What Student Did

With large samples, confidence intervals for population means can be constructed by using only the sample mean, sample standard deviation, sample size, and the properties of the normal distribution. This is true regardless of the distribution of the individual observations.

Early in the history of statistical practice, it was recognized that there was no similar result for small samples. Even when the individual observations themselves follow a normal distribution exactly, the difference between the sample and population means tends to be greater than the normal distribution predicts. For small samples, confidence intervals for the population mean constructed by using the normal distribution are too short (they contain the population mean less often than expected) and statistical tests (to be discussed) based on the normal distribution reject a true null hypothesis more often than expected. Analysts constructed these intervals and performed these tests for lack of anything better to do, but they were aware of the deficiencies and treated the results as descriptive rather than inferential.

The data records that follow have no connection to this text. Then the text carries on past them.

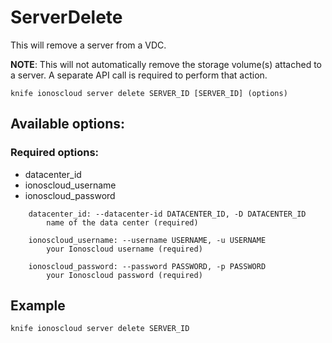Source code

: # ServerDelete

This will remove a server from a VDC.

**NOTE**: This will not automatically remove the storage volume(s) attached to a server. A separate API call is required to perform that action.

```text
knife ionoscloud server delete SERVER_ID [SERVER_ID] (options)
```

## Available options:

### Required options:

* datacenter_id
* ionoscloud_username
* ionoscloud_password

```text
    datacenter_id: --datacenter-id DATACENTER_ID, -D DATACENTER_ID
        name of the data center (required)

    ionoscloud_username: --username USERNAME, -u USERNAME
        your Ionoscloud username (required)

    ionoscloud_password: --password PASSWORD, -p PASSWORD
        your Ionoscloud password (required)

```

## Example

```text
knife ionoscloud server delete SERVER_ID 
```
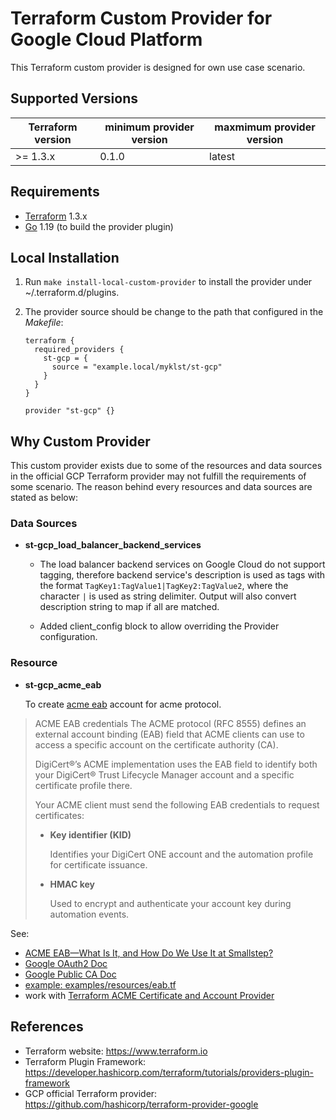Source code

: Terraform Custom Provider for Google Cloud Platform
===================================================

This Terraform custom provider is designed for own use case scenario.

Supported Versions
------------------

| Terraform version | minimum provider version |maxmimum provider version
| ---- | ---- | ----|
| >= 1.3.x	| 0.1.0	| latest |

Requirements
------------

-	[Terraform](https://www.terraform.io/downloads.html) 1.3.x
-	[Go](https://golang.org/doc/install) 1.19 (to build the provider plugin)

Local Installation
------------------

1. Run `make install-local-custom-provider` to install the provider under ~/.terraform.d/plugins.

2. The provider source should be change to the path that configured in the *Makefile*:

    ```
    terraform {
      required_providers {
        st-gcp = {
          source = "example.local/myklst/st-gcp"
        }
      }
    }

    provider "st-gcp" {}
    ```

Why Custom Provider
-------------------

This custom provider exists due to some of the resources and data sources in the
official GCP Terraform provider may not fulfill the requirements of some scenario.
The reason behind every resources and data sources are stated as below:

### Data Sources

- **st-gcp_load_balancer_backend_services**

  - The load balancer backend services on Google Cloud do not support tagging, therefore
    backend service's description is used as tags with the format
    `TagKey1:TagValue1|TagKey2:TagValue2`, where the character `|` is used as string
    delimiter. Output will also convert description string to map if all are matched.

  - Added client_config block to allow overriding the Provider configuration.
### Resource

- **st-gcp_acme_eab**

  To create [acme eab](https://docs.digicert.com/en/trust-lifecycle-manager/integration-guides/third-party-acme-integration/acme-external-account-binding--eab-.html) account for acme protocol.

> ACME EAB credentials
> The ACME protocol (RFC 8555) defines an external account binding (EAB) field that ACME clients can use to access a specific account on the certificate authority (CA).
> 
> DigiCert​​®​​’s ACME implementation uses the EAB field to identify both your DigiCert​​®​​ Trust Lifecycle Manager account and a specific certificate profile there.
> 
> Your ACME client must send the following EAB credentials to request certificates:
> 
> * **Key identifier (KID)**
>
>    Identifies your DigiCert ONE account and the automation profile for certificate issuance.
> 
> * **HMAC key**
> 
>    Used to encrypt and authenticate your account key during automation events.
> 

  See: 
   - [ACME EAB—What Is It, and How Do We Use It at Smallstep?](https://smallstep.com/blog/acme-eab-overview/)
   - [Google OAuth2 Doc](https://developers.google.com/identity/protocols/oauth2/service-account)
   - [Google Public CA Doc](https://cloud.google.com/certificate-manager/docs/reference/rest/v1beta1/projects.locations.externalAccountKeys/create)
   - [example: examples/resources/eab.tf](examples/resources/eab.tf)
   - work with [Terraform ACME Certificate and Account Provider](https://registry.terraform.io/providers/vancluever/acme/latest/docs)

References
----------

- Terraform website: https://www.terraform.io
- Terraform Plugin Framework: https://developer.hashicorp.com/terraform/tutorials/providers-plugin-framework
- GCP official Terraform provider: https://github.com/hashicorp/terraform-provider-google
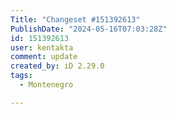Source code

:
 ```yaml
---
Title: "Changeset #151392613"
PublishDate: "2024-05-16T07:03:28Z"
id: 151392613
user: kentakta
comment: update
created_by: iD 2.29.0
tags:
  - Montenegro

---
```

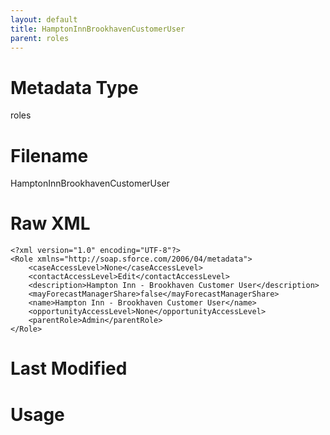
 ```yaml
---
layout: default
title: HamptonInnBrookhavenCustomerUser
parent: roles
---
```

# Metadata Type
roles


# Filename 
HamptonInnBrookhavenCustomerUser


# Raw XML
```
<?xml version="1.0" encoding="UTF-8"?>
<Role xmlns="http://soap.sforce.com/2006/04/metadata">
    <caseAccessLevel>None</caseAccessLevel>
    <contactAccessLevel>Edit</contactAccessLevel>
    <description>Hampton Inn - Brookhaven Customer User</description>
    <mayForecastManagerShare>false</mayForecastManagerShare>
    <name>Hampton Inn - Brookhaven Customer User</name>
    <opportunityAccessLevel>None</opportunityAccessLevel>
    <parentRole>Admin</parentRole>
</Role>
```


# Last Modified


# Usage

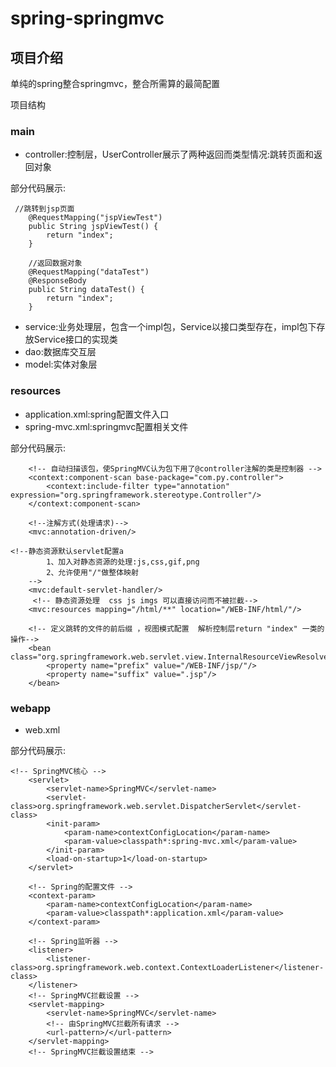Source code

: spring-springmvc
===
## 项目介绍
单纯的spring整合springmvc，整合所需算的最简配置

项目结构
### main
- controller:控制层，UserController展示了两种返回而类型情况:跳转页面和返回对象  

部分代码展示:
```
 //跳转到jsp页面
    @RequestMapping("jspViewTest")
    public String jspViewTest() {
        return "index";
    }

    //返回数据对象
    @RequestMapping("dataTest")
    @ResponseBody
    public String dataTest() {
        return "index";
    }
```    
- service:业务处理层，包含一个impl包，Service以接口类型存在，impl包下存放Service接口的实现类
- dao:数据库交互层
- model:实体对象层
### resources
- application.xml:spring配置文件入口
- spring-mvc.xml:springmvc配置相关文件

部分代码展示:
```
    <!-- 自动扫描该包，使SpringMVC认为包下用了@controller注解的类是控制器 -->
    <context:component-scan base-package="com.py.controller">
        <context:include-filter type="annotation" expression="org.springframework.stereotype.Controller"/>
    </context:component-scan>

    <!--注解方式(处理请求)-->
    <mvc:annotation-driven/>
 
<!--静态资源默认servlet配置a
    	1、加入对静态资源的处理:js,css,gif,png
    	2、允许使用"/"做整体映射
    -->
    <mvc:default-servlet-handler/>
     <!-- 静态资源处理  css js imgs 可以直接访问而不被拦截-->
    <mvc:resources mapping="/html/**" location="/WEB-INF/html/"/>

    <!-- 定义跳转的文件的前后缀 ，视图模式配置  解析控制层return "index" 一类的操作-->
    <bean class="org.springframework.web.servlet.view.InternalResourceViewResolver">
        <property name="prefix" value="/WEB-INF/jsp/"/>
        <property name="suffix" value=".jsp"/>
    </bean>
```
### webapp
- web.xml

部分代码展示:
```
<!-- SpringMVC核心 -->
    <servlet>
        <servlet-name>SpringMVC</servlet-name>
        <servlet-class>org.springframework.web.servlet.DispatcherServlet</servlet-class>
        <init-param>
            <param-name>contextConfigLocation</param-name>
            <param-value>classpath*:spring-mvc.xml</param-value>
        </init-param>
        <load-on-startup>1</load-on-startup>
    </servlet>

    <!-- Spring的配置文件 -->
    <context-param>
        <param-name>contextConfigLocation</param-name>
        <param-value>classpath*:application.xml</param-value>
    </context-param>

    <!-- Spring监听器 -->
    <listener>
        <listener-class>org.springframework.web.context.ContextLoaderListener</listener-class>
    </listener>
    <!-- SpringMVC拦截设置 -->
    <servlet-mapping>
        <servlet-name>SpringMVC</servlet-name>
        <!-- 由SpringMVC拦截所有请求 -->
        <url-pattern>/</url-pattern>
    </servlet-mapping>
    <!-- SpringMVC拦截设置结束 -->
 ```
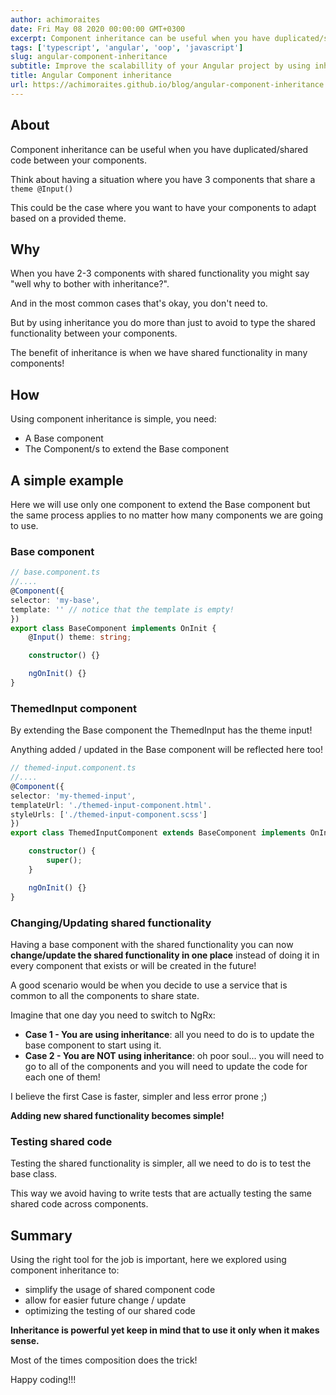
 ```yaml
---
author: achimoraites
date: Fri May 08 2020 00:00:00 GMT+0300
excerpt: Component inheritance can be useful when you have duplicated/shared code between your components.
tags: ['typescript', 'angular', 'oop', 'javascript']
slug: angular-component-inheritance
subtitle: Improve the scalabillity of your Angular project by using inheritance! 
title: Angular Component inheritance
url: https://achimoraites.github.io/blog/angular-component-inheritance
---
```


<script context="module">
  export const prerender = true;
</script>

## About
Component inheritance can be useful when you 
have duplicated/shared code between your components.

Think about having a situation where you have 3 components
that share a `theme @Input()`

This could be the case where you want to have your components to adapt based on a provided theme.

## Why

When you have 2-3 components with shared functionality 
you might say "well why to bother with inheritance?".

And in the most common cases that's okay, you don't need to.

But by using inheritance you do more than just to avoid to type the shared functionality between your components.

The benefit of inheritance is when we have shared functionality in many components!

## How

Using component inheritance is simple, you need:
- A Base component
- The Component/s to extend the Base component



## A simple example
Here we will use only one component to extend the Base component but the same process applies to no matter how many components we are going to use.

### Base component
```typescript
// base.component.ts
//....
@Component({
selector: 'my-base',
template: '' // notice that the template is empty!
})
export class BaseComponent implements OnInit {
    @Input() theme: string;

    constructor() {}

    ngOnInit() {}
}
```

### ThemedInput component
By extending the Base component the ThemedInput has the theme input!

Anything added / updated in the Base component will be reflected here too!

```typescript
// themed-input.component.ts
//....
@Component({
selector: 'my-themed-input',
templateUrl: './themed-input-component.html'.
styleUrls: ['./themed-input-component.scss']
})
export class ThemedInputComponent extends BaseComponent implements OnInit {

    constructor() {
        super();
    }

    ngOnInit() {}
}
```




### Changing/Updating shared functionality

Having a base component with the shared functionality you can now **change/update the shared functionality in one place** instead of doing it in every component that exists or will be created in the future!

A good scenario would be when you decide to use a service that is common to all the components to share state.

Imagine that one day you need to switch to NgRx:
- **Case 1 - You are using inheritance**: all you need to do is to update the base component to start using it.
- **Case 2 - You are NOT using inheritance**: oh poor soul... you will need to go to all of the components and you will need to update the code for each one of them!

I believe the first Case is faster, simpler and less error prone ;)

**Adding new shared functionality becomes simple!**

### Testing shared code

Testing the shared functionality is simpler, all we need to do is to test the base class.

This way we avoid having to write tests that are actually testing the same shared code across components.



## Summary

Using the right tool for the job is important, here we explored using component inheritance to:
- simplify the usage of shared component code
- allow for easier future change / update
- optimizing the testing of our shared code

**Inheritance is powerful yet keep in mind that to use it only when it makes sense.**

Most of the times composition does the trick!


Happy coding!!!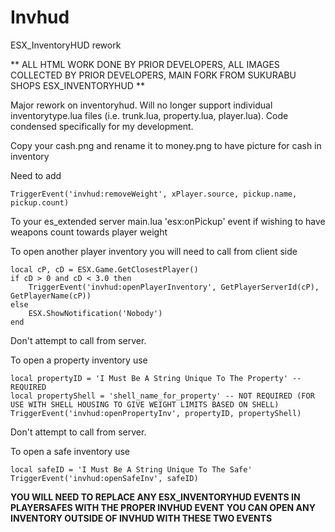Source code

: # Invhud
ESX_InventoryHUD rework

** ALL HTML WORK DONE BY PRIOR DEVELOPERS, ALL IMAGES COLLECTED BY PRIOR DEVELOPERS, MAIN FORK FROM SUKURABU SHOPS ESX_INVENTORYHUD **

Major rework on inventoryhud. Will no longer support individual inventorytype.lua files (i.e. trunk.lua, property.lua, player.lua).
Code condensed specifically for my development.

Copy your cash.png and rename it to money.png to have picture for cash in inventory

Need to add 
```
TriggerEvent('invhud:removeWeight', xPlayer.source, pickup.name, pickup.count)
```
To your es_extended server main.lua 'esx:onPickup' event if wishing to have weapons count towards player weight


To open another player inventory you will need to call from client side 
```
local cP, cD = ESX.Game.GetClosestPlayer()
if cD > 0 and cD < 3.0 then
	TriggerEvent('invhud:openPlayerInventory', GetPlayerServerId(cP), GetPlayerName(cP))
else
	ESX.ShowNotification('Nobody')
end
```
Don't attempt to call from server.

To open a property inventory use 
```
local propertyID = 'I Must Be A String Unique To The Property' -- REQUIRED
local propertyShell = 'shell_name_for_property' -- NOT REQUIRED (FOR USE WITH SHELL HOUSING TO GIVE WEIGHT LIMITS BASED ON SHELL)
TriggerEvent('invhud:openPropertyInv', propertyID, propertyShell)
```
Don't attempt to call from server.

To open a safe inventory use 
```
local safeID = 'I Must Be A String Unique To The Safe'
TriggerEvent('invhud:openSafeInv', safeID)
```
**YOU WILL NEED TO REPLACE ANY ESX_INVENTORYHUD EVENTS IN PLAYERSAFES WITH THE PROPER INVHUD EVENT**
**YOU CAN OPEN ANY INVENTORY OUTSIDE OF INVHUD WITH THESE TWO EVENTS**

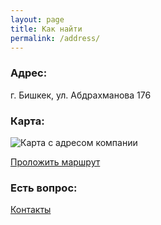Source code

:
 ```yaml
---
layout: page
title: Как найти
permalink: /address/
---
```


### Адрес:

г. Бишкек, ул. Абдрахманова 176


### Карта:

![Карта с адресом компании](https://raw.githubusercontent.com/tonometer/tonometer.github.io/master/images/staticmap.jpeg
 "Адрес")

[Проложить маршрут](https://www.google.com/maps/dir//%2742.873729,74.610831%27?_ga=2.217144022.1955399278.1515005349-1894730690.1515005349)

### Есть вопрос:

[Контакты](https://tonometer.github.io/contacts/)
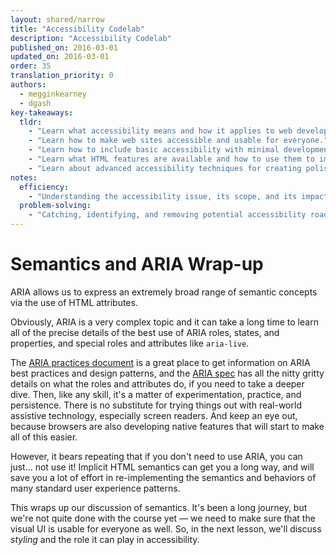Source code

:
 ```yaml
---
layout: shared/narrow
title: "Accessibility Codelab"
description: "Accessibility Codelab"
published_on: 2016-03-01
updated_on: 2016-03-01
order: 35
translation_priority: 0
authors:
  - megginkearney
  - dgash
key-takeaways:
  tldr: 
    - "Learn what accessibility means and how it applies to web development."
    - "Learn how to make web sites accessible and usable for everyone."
    - "Learn how to include basic accessibility with minimal development impace."
    - "Learn what HTML features are available and how to use them to improve accessibility."
    - "Learn about advanced accessibility techniques for creating polished accessibility experiences."
notes:
  efficiency:
    - "Understanding the accessibility issue, its scope, and its impact can make you a better web developer."
  problem-solving:
    - "Catching, identifying, and removing potential accessibility roadblocks before they happen can improve your development process and reduce maintenance requirements."
---
```


# Semantics and ARIA Wrap-up

ARIA allows us to express an extremely broad range of semantic concepts via the use of HTML attributes.

Obviously, ARIA is a very complex topic and it can take a long time to learn all of the precise details of the best use of ARIA roles, states, and properties, and special roles and attributes like `aria-live`.

The [ARIA practices document](http://rawgit.com/w3c/aria/master/practices/aria-practices.html) is a great place to get information on ARIA best practices and design patterns, and the [ARIA spec](https://www.w3.org/TR/wai-aria/) has all the nitty gritty details on what the roles and attributes do, if you need to take a deeper dive. Then, like any skill, it's a matter of experimentation, practice, and persistence. There is no substitute for trying things out with real-world assistive technology, especially screen readers. And keep an eye out, because browsers are also developing native features that will start to make all of this easier.

However, it bears repeating that if you don't need to use ARIA, you can just... not use it! Implicit HTML semantics can get you a long way, and will save you a lot of effort in re-implementing the semantics and behaviors of many standard user experience patterns.

This wraps up our discussion of semantics. It's been a long journey, but we're not quite done with the course yet &mdash; we need to make sure that the visual UI is usable for everyone as well. So, in the next lesson, we'll discuss *styling* and the role it can play in accessibility.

William Sealey Gosset, who published under the pseudonym 'A Student of Statistics', discovered that when individual observations follow a normal distribution, confidence intervals for population means could be constructed in a manner similar to that for large samples. The only difference was that the usual multiplier was replaced by one that grew larger as the sample size became smaller. He also discovered that a similar method could be used to compare two population means provided individual observations in both populations follow normal distributions and the population standard deviations were equal (sample standard deviations are never equal)--the 1.96 is replaced by a multiplier that depends on the combined sample size. Also, the two sample standard deviations were combined (or pooled) to give a best estimate of the common population standard deviation. If the samples have standard deviations s₁ and s₂, and sample sizes n₁ and n₂, then the pooled standard deviation is

s_p =

( [(n₁-1) s₁² + (n₂-1) s₂²] / [n₁ + n₂ - 2] )

and the standard deviation of the difference between the sample means is

s_p

(1/n₁ + 1/n₂)

It was now possible to perform exact significance tests and construct exact confidence intervals based on small samples in many common situations. Just as the multipliers in the case of large samples came from the normal distribution, the multipliers in the case of small samples came from a distribution which Student named the t distribution. Today, it is known as Student's t distribution.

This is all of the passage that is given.